As the third principal figure, Captain Balstrode, a sympathetic and helpful friend to Grimes, boasted a veteran in the role, bass-baritone Alan Held. Though strong vocally and as a presence, he was mostly lacking in warmth. Bass-baritone Patrick Carfizzi as the lawyer Swallow, baritone Liam Bonner as the apothecary Ned Keene, bass-baritone David Pittsinger as the carter Hobson, tenor Keith Boyer as the rector Horace Adams, and especially tenor Thomas Cooley as the rabble-rousing Bob Boles were the face of the mob. Contralto Meredith Arwady, who was the stellar Dame Quickly in the San Francisco Opera’s recent Falstaff, was again big and marvelous as Auntie, madam of the tavern and brothel, with her two “nieces,” Leela Subramaniam and Summer Hassan, in tow. The witchy town snoop and snitch, Mrs. Sedley, was done well by mezzo-soprano Nancy Maultsby.

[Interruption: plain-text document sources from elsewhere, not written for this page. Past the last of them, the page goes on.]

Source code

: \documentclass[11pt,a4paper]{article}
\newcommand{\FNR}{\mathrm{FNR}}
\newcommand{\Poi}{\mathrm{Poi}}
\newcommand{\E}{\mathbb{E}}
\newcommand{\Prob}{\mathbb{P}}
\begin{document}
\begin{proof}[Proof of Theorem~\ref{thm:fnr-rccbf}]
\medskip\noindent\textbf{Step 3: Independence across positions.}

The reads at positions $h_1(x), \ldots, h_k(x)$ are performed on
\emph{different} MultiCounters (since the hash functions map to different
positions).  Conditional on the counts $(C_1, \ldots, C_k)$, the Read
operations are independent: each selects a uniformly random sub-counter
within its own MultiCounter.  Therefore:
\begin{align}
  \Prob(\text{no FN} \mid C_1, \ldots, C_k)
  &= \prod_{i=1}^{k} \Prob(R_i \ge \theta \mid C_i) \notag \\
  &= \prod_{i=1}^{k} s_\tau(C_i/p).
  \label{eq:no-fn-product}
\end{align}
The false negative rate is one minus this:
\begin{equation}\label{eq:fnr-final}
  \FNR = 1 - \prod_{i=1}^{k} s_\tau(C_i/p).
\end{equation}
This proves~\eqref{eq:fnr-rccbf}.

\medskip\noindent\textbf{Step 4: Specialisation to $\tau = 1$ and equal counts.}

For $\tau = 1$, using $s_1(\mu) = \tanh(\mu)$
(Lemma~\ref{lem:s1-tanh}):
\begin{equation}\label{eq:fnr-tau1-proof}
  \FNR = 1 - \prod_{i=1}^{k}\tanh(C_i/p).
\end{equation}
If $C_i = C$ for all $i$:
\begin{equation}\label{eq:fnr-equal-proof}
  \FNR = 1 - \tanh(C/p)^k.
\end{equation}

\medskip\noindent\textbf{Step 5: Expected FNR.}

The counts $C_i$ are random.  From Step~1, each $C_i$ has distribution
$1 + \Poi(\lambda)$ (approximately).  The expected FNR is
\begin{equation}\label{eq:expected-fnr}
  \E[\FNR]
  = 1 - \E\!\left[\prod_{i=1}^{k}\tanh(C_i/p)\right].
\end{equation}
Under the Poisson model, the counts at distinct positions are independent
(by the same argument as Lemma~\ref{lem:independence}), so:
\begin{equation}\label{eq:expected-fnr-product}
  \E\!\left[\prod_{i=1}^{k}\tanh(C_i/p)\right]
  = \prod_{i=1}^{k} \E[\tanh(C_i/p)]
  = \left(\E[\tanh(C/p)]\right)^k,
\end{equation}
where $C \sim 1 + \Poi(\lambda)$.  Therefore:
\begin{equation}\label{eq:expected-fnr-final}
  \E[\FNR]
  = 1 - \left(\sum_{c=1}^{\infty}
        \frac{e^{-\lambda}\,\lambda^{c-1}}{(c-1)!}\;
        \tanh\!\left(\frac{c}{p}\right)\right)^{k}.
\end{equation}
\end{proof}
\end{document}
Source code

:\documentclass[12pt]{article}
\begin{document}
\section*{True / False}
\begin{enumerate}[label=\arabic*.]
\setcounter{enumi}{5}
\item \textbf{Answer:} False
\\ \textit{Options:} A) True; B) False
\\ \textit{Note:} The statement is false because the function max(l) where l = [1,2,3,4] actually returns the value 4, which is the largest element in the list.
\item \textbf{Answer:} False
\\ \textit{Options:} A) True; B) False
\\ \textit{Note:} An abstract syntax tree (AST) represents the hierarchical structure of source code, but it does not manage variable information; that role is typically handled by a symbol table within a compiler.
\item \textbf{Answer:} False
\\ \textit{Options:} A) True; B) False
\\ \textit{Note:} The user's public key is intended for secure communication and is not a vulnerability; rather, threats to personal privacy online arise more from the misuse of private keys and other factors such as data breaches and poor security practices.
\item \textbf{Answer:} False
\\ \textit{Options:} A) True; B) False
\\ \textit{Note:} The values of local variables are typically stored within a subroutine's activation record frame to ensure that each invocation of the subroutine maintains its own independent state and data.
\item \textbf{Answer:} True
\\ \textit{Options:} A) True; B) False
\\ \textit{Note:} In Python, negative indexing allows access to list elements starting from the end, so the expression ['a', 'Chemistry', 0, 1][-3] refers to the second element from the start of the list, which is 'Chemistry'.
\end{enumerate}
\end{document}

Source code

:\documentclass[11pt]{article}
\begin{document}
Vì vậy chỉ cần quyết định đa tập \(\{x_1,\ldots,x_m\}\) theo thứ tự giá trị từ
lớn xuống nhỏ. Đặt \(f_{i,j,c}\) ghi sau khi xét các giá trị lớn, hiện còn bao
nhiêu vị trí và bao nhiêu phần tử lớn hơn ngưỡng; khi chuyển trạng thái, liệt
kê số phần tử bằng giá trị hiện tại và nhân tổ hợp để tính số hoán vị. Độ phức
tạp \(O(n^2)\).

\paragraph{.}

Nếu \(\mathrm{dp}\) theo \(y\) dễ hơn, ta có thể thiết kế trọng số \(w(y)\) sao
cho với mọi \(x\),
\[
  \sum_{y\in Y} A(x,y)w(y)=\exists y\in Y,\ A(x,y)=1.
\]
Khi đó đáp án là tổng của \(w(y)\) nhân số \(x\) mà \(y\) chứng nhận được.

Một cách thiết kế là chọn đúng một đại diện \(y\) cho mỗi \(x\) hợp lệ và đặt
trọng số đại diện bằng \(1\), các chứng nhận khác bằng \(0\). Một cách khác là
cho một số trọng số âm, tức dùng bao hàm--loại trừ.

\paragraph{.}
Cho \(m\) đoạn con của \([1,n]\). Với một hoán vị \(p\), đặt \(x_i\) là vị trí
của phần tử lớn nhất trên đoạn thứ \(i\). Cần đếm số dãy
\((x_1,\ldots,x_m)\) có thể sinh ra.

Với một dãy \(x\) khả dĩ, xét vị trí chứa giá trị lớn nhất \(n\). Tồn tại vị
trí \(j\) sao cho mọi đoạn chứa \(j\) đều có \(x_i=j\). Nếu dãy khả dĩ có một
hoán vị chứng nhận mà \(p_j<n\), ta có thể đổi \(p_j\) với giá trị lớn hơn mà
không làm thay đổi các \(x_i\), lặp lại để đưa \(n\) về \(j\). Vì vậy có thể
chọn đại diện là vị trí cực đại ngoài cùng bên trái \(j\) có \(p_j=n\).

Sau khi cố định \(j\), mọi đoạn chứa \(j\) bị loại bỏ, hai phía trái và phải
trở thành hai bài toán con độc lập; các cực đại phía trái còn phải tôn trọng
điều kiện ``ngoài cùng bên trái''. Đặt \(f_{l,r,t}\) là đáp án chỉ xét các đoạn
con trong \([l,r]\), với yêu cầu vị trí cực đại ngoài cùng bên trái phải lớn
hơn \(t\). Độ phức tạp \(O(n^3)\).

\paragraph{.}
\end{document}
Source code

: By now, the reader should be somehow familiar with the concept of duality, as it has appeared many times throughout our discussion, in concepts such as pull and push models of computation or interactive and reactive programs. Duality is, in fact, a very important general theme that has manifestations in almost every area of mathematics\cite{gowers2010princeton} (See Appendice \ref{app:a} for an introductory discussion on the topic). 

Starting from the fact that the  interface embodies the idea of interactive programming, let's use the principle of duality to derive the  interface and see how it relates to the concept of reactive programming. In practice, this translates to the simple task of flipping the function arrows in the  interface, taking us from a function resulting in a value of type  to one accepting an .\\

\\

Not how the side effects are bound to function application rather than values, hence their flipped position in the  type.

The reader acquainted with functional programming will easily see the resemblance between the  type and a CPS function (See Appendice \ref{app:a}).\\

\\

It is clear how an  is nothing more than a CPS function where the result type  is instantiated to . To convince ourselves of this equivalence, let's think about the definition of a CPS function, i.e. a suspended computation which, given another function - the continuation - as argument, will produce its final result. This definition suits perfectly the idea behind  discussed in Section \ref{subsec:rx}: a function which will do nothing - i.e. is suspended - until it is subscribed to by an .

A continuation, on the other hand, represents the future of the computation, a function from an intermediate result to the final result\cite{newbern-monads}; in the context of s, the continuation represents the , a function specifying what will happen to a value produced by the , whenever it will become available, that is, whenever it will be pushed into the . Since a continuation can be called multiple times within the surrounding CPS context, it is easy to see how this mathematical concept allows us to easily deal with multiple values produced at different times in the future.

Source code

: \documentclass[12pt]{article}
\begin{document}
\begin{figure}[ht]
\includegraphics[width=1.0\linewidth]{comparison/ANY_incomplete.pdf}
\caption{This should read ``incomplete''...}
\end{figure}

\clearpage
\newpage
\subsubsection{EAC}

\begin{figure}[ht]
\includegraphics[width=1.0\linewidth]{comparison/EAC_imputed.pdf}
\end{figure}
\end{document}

Robertson led the forces of his St. Louis Symphony brilliantly, achieving utter clarity in a first-class, recording-ready performance of this translucent score. It was impressive a sweep!

Robert P. Commanday, founding editor of San Francisco Classical Voice, was The San Francisco Chronicle’s Music Critic from 1965-93 and previously conductor and lecturer at the University of California – Berkeley.